Subscribe to enjoy similar stories. Talk about throwing good money after bad. Washington spent $190 billion to make up for the damage from the Covid school shutdowns.
What did it get students and taxpayers? Worse academic performance. That’s the bottom line from the 2024 National Assessment for Educational Progress (NAEP) report released on Wednesday. Fourth and eighth grade reading scores declined by two points on average since 2022—roughly as much as they did between 2019 and 2022.

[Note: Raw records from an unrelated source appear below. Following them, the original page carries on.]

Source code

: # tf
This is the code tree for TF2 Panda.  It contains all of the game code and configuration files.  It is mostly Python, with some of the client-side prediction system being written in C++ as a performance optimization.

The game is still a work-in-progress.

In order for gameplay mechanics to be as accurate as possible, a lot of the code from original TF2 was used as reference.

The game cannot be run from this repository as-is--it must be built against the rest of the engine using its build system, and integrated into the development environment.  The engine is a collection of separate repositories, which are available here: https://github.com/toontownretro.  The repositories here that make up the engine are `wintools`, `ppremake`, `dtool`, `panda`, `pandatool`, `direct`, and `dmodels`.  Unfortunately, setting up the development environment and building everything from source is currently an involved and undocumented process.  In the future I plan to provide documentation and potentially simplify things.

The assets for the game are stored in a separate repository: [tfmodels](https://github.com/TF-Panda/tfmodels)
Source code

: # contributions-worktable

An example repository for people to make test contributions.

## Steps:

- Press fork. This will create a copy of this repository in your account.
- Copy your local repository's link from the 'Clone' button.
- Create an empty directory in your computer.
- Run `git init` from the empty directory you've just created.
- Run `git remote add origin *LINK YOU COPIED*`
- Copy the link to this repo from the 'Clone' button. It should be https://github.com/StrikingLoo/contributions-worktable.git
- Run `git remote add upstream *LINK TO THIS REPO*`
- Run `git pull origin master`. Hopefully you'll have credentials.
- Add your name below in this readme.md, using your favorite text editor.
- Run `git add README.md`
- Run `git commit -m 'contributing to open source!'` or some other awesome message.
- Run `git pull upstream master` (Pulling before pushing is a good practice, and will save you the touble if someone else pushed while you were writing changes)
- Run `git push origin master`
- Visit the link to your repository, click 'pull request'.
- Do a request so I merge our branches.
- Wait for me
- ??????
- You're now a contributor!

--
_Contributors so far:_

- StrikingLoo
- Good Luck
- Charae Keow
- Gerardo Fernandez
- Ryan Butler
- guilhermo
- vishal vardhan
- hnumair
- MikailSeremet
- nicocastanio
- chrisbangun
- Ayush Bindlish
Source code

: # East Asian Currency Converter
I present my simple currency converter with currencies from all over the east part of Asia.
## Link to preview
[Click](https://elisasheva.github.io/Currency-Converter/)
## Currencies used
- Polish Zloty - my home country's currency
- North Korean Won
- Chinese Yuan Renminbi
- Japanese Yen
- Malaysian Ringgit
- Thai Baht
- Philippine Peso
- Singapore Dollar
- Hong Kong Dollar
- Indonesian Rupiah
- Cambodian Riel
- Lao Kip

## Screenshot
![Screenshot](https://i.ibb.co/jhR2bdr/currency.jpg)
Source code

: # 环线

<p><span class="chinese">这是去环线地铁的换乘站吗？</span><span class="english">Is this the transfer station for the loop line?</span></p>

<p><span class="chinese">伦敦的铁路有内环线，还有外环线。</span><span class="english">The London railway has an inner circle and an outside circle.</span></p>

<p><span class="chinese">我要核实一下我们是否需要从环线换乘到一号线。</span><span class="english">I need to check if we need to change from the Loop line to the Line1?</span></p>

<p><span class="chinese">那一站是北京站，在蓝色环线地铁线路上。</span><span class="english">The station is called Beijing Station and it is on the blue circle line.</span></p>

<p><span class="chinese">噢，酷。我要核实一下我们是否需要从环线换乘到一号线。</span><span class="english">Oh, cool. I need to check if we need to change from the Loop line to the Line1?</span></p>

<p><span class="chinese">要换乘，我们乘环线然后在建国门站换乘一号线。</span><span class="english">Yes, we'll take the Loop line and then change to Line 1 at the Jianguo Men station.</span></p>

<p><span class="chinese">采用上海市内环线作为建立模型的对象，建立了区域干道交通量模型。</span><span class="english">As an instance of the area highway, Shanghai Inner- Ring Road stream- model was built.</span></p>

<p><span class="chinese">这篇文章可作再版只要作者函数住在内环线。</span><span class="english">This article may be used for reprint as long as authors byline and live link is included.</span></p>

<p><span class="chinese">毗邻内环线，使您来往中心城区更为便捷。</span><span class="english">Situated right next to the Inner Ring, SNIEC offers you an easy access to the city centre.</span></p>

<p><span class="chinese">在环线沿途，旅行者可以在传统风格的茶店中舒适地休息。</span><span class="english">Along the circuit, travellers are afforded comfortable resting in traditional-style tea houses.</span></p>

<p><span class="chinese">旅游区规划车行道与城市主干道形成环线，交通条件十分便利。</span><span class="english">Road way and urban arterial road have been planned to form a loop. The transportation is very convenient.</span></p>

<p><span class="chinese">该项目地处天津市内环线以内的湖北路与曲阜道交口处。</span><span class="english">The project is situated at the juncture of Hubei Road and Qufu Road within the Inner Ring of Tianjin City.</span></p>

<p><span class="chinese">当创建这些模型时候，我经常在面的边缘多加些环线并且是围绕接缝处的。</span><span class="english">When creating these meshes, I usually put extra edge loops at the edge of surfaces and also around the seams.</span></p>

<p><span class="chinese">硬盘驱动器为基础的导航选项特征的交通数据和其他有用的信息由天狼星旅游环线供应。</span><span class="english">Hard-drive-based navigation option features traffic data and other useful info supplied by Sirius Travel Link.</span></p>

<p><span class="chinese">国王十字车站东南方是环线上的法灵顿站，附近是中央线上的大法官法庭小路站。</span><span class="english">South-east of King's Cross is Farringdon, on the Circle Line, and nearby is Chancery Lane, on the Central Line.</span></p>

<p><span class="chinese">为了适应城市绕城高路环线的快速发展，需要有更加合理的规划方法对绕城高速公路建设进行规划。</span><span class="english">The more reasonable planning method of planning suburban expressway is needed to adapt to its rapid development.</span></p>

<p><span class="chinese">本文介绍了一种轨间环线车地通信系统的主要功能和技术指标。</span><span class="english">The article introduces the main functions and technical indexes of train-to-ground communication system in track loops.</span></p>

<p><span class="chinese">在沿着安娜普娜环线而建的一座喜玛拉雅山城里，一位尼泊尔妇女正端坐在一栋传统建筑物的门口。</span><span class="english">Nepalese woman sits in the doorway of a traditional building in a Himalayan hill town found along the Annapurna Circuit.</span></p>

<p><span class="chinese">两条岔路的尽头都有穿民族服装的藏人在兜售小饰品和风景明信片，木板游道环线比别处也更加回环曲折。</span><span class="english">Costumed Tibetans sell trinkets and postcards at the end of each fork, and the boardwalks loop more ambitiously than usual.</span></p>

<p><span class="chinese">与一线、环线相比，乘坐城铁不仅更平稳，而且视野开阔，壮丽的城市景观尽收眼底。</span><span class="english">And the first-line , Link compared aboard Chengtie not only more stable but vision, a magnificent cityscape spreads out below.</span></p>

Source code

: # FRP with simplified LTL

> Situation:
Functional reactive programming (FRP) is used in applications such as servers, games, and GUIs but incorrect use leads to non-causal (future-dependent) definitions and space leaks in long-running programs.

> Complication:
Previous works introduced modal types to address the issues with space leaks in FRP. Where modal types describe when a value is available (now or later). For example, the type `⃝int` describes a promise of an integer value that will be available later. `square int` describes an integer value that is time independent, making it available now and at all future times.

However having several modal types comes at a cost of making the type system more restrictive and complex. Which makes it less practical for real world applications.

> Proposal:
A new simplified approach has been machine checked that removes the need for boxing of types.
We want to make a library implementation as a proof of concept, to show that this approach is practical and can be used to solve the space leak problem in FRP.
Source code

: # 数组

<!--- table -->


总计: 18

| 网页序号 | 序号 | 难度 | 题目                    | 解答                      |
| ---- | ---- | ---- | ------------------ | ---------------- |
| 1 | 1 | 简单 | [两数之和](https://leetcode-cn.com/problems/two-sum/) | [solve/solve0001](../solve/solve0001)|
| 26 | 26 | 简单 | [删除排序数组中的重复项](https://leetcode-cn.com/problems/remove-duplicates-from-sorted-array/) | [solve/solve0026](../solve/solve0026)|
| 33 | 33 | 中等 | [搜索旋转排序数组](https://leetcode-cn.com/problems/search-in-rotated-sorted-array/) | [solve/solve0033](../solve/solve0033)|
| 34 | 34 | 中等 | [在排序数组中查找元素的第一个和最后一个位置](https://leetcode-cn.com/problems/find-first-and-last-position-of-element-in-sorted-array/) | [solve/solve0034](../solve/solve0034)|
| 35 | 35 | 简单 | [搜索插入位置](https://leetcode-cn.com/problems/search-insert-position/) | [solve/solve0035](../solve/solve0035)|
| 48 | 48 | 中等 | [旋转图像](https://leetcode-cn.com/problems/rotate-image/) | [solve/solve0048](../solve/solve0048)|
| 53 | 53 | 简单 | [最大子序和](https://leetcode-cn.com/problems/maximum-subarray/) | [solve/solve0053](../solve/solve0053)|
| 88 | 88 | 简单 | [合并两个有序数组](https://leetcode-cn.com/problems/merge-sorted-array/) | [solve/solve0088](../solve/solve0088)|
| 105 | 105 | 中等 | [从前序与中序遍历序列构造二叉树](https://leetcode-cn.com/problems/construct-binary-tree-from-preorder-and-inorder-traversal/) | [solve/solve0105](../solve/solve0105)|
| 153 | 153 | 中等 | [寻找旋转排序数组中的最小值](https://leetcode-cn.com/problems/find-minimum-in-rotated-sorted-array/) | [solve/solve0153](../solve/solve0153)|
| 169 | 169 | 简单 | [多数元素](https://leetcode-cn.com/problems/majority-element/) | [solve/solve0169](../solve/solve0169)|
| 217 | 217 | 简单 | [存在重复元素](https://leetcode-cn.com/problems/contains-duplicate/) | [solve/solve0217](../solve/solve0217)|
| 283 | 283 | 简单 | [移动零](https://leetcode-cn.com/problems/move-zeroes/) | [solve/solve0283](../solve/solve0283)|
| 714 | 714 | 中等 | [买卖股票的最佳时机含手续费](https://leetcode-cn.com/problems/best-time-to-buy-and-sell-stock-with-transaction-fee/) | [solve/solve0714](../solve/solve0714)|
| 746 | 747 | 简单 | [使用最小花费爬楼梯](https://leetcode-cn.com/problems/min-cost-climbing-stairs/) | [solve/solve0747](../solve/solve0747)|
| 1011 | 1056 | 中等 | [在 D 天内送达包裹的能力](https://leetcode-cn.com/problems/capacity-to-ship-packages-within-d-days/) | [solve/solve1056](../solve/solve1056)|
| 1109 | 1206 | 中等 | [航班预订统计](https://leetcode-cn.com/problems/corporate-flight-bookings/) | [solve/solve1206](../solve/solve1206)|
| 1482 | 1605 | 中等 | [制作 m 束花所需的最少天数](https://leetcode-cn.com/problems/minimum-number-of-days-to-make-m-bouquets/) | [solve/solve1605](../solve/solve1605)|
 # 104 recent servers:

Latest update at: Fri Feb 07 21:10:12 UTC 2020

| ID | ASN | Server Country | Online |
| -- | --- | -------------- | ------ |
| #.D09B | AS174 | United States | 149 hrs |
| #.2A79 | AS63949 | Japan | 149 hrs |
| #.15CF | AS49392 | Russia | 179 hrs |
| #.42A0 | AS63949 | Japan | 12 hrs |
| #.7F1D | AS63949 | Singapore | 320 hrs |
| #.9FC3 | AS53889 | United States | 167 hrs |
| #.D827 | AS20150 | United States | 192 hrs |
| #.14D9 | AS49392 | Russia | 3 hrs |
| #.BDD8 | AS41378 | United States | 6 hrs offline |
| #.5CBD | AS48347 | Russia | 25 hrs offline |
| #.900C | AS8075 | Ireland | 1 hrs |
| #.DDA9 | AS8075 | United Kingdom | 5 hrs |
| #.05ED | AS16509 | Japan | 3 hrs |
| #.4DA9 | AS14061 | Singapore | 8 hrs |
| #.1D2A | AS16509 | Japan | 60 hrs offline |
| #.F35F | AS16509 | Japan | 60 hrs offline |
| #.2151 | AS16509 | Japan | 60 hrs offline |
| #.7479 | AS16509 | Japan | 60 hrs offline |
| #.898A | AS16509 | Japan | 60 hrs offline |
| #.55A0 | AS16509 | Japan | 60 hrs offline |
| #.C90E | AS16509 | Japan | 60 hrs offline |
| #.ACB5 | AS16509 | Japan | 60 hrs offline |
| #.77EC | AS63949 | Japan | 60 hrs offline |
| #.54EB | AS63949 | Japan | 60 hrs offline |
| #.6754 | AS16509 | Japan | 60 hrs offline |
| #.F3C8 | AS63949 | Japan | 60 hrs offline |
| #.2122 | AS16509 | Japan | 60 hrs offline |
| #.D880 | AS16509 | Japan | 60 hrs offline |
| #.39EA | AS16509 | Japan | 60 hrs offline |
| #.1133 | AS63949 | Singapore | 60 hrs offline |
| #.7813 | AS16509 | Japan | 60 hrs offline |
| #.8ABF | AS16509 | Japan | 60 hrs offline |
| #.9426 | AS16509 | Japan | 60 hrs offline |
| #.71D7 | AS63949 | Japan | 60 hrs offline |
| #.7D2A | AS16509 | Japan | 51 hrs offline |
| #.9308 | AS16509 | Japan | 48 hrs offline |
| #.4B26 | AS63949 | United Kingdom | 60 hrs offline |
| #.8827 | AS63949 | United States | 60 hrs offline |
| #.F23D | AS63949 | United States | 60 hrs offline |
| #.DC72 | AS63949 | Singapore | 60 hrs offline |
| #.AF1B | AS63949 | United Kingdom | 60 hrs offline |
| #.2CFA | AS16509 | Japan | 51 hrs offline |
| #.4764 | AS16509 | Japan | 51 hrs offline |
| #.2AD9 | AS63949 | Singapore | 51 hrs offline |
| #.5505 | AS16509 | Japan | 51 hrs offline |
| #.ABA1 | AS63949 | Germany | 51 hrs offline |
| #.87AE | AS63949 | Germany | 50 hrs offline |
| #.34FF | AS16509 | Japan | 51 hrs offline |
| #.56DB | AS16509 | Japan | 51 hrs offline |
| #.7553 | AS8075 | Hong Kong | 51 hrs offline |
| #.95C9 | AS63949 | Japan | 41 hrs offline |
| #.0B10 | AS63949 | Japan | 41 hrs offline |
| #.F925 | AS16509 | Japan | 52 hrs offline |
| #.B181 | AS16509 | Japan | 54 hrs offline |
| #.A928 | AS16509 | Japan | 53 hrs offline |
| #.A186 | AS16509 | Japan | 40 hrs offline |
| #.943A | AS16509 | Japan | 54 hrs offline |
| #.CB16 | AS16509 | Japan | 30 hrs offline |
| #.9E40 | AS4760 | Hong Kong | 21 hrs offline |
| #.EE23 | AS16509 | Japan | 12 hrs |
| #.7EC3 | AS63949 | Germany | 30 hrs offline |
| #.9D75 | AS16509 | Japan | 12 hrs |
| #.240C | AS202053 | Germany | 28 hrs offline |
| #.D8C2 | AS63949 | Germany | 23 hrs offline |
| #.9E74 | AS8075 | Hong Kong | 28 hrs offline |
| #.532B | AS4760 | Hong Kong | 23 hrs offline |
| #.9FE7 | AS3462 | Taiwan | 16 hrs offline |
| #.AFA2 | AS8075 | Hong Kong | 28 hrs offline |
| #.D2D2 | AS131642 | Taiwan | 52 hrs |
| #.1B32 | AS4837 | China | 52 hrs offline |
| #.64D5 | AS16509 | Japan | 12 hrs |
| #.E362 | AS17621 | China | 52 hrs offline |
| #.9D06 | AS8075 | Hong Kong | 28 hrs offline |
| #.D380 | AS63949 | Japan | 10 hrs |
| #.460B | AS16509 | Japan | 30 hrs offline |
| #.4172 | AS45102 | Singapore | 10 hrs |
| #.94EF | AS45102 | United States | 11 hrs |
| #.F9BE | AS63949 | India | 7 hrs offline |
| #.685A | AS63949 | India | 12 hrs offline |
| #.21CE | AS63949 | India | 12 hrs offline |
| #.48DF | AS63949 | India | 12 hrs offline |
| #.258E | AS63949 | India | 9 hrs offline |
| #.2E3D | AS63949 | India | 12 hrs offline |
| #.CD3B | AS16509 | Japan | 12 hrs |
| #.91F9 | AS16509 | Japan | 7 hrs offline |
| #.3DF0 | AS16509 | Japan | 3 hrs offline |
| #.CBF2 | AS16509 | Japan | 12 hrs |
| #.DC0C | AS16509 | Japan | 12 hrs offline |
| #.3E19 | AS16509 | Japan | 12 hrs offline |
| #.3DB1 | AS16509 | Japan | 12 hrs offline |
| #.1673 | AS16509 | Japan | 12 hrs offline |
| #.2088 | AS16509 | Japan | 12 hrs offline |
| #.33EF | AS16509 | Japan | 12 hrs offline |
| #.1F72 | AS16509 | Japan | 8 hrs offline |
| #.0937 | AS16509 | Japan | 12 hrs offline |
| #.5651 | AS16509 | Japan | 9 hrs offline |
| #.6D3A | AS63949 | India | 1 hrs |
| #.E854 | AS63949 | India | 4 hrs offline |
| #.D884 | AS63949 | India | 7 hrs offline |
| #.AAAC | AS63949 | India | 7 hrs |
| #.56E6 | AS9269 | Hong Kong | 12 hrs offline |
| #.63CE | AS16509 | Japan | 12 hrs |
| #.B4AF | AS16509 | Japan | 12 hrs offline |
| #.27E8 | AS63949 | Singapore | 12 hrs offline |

Some 33% of eighth graders scored below “basic" on the reading exam—a record low. Eighth-grade math scores remained about the same as two years ago but were eight points lower than in 2019. The sliver of good news is that fourth-grade math scores increased by two points since 2022, but this doesn’t make up for the five-point drop between 2019 and 2022.
The takeaway: Even with children back in school full-time, they still aren’t learning. Worse, the achievement gap increased. High math performers in both grades scored better last year while low performers did worse or the same.
Test scores for students scoring at the 75th and 90th percentiles in reading have marginally improved since 1992, but they’ve declined for students at the 10th and 25th percentiles. Covid school shutdowns may be having a lagged effect. The National Center for Education Statistics, which administers the NAEP, notes that absenteeism still hasn’t returned to “pre-pandemic levels." But the trend of academic decline began several years before Covid and is apparent on other standardized tests, as Nat Malkus of the American Enterprise Institute has noted.